Selling Your Catalog: Prepare for the End Game
That is a strategic plan to achieving an end game.
Too often, catalog management teams focus on multiple projects and objectives for improving the growth and performance of a catalog, only to discover that the owner has an entirely different end-game objective. The managers are investing for growth, and the owner is preparing to harvest wealth; the difficulties with execution are self-evident. The owner is unable to articulate the end game or is reluctant to let any of the managers know that a “harvest event” is imminent.
Consequently, owners and operators are out of synch, strategically and emotionally. The outcome is generally poor performance and a squandering of precious earnings.
If you think of a game of chess, you can draw striking parallels to the game of catalogs. Masters of chess are able to move from point A to point M in a skillful series of moves that may go from A to F to C to L to G and finally to M. The unskilled opponent may simply be moving from A to B to C to D to E and, ultimately, on the M in a linear, logical, yet uninformed series of steps having no relationship whatsoever to the catalog master’s strategy. How novel and refreshing it would be if they were both in synch.

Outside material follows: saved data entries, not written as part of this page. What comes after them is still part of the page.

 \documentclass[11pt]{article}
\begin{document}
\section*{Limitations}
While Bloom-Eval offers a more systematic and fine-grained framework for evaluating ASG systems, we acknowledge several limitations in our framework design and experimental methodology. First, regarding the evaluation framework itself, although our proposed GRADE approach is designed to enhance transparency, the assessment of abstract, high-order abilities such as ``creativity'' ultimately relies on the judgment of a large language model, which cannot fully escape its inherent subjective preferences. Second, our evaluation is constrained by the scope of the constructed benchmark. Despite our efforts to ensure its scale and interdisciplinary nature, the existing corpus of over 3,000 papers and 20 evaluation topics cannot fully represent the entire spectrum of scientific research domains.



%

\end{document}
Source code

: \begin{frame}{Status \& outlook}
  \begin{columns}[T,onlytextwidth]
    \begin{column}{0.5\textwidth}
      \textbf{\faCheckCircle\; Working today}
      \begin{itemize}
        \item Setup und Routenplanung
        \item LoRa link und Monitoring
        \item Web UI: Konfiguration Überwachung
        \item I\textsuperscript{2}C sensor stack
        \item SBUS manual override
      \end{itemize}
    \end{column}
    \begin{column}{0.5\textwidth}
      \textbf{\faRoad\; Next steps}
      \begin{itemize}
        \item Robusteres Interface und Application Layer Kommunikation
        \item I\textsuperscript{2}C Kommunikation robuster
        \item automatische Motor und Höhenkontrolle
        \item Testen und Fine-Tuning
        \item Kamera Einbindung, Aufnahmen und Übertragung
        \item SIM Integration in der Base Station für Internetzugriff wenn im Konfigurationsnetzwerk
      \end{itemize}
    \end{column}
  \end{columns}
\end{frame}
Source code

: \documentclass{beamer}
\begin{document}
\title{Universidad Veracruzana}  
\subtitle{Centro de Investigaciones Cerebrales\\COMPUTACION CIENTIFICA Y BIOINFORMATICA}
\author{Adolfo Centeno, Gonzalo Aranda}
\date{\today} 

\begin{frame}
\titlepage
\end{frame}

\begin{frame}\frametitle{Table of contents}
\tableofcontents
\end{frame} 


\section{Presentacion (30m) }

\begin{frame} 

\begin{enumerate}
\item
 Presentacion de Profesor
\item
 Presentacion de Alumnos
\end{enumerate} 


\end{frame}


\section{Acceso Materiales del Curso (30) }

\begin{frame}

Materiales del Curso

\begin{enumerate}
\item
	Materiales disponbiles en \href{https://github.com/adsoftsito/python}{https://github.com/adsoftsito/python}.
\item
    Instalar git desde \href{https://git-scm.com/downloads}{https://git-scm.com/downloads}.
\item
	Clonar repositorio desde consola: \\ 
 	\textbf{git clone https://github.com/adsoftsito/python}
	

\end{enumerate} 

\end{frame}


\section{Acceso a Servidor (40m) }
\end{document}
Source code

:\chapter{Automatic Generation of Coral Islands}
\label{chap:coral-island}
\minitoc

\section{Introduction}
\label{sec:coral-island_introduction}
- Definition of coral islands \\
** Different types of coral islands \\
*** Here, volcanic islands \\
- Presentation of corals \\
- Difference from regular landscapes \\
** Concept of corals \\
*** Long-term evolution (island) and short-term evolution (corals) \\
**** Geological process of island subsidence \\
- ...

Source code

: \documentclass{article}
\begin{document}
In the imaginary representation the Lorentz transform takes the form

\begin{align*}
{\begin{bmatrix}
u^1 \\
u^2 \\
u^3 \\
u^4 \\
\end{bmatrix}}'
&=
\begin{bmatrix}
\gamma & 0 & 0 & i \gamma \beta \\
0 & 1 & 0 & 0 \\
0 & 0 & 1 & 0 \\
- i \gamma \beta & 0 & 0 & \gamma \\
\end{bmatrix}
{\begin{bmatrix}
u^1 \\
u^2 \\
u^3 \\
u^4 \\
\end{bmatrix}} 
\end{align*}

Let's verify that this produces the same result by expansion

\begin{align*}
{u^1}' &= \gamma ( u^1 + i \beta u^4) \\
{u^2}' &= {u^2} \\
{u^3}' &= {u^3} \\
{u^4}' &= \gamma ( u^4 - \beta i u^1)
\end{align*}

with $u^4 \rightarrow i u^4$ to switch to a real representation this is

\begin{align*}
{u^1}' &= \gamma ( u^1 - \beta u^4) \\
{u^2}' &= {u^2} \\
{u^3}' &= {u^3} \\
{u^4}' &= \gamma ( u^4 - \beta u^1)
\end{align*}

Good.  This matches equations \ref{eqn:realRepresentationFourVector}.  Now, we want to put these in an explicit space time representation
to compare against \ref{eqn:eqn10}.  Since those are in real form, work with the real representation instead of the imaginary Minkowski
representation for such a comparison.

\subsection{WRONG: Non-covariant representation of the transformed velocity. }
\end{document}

Another analogy frames the end-game dichotomy. If you set out from Chicago with New York as your final destination, the route goes through Toledo, Cleveland, Pittsburgh, Philadelphia, Newark and into New York via the Holland Tunnel. This produces the greatest possible value relative to time, distance and cost.
On the other hand, if you simply left Chicago without a clear idea as to where you were going, you might reach New York via Los Angeles, Seattle, Butte, Minneapolis, Little Rock, Houston, Atlanta and Washington, D.C. This route takes much longer, is much more difficult and costs a great deal more money than the defined, straight shot.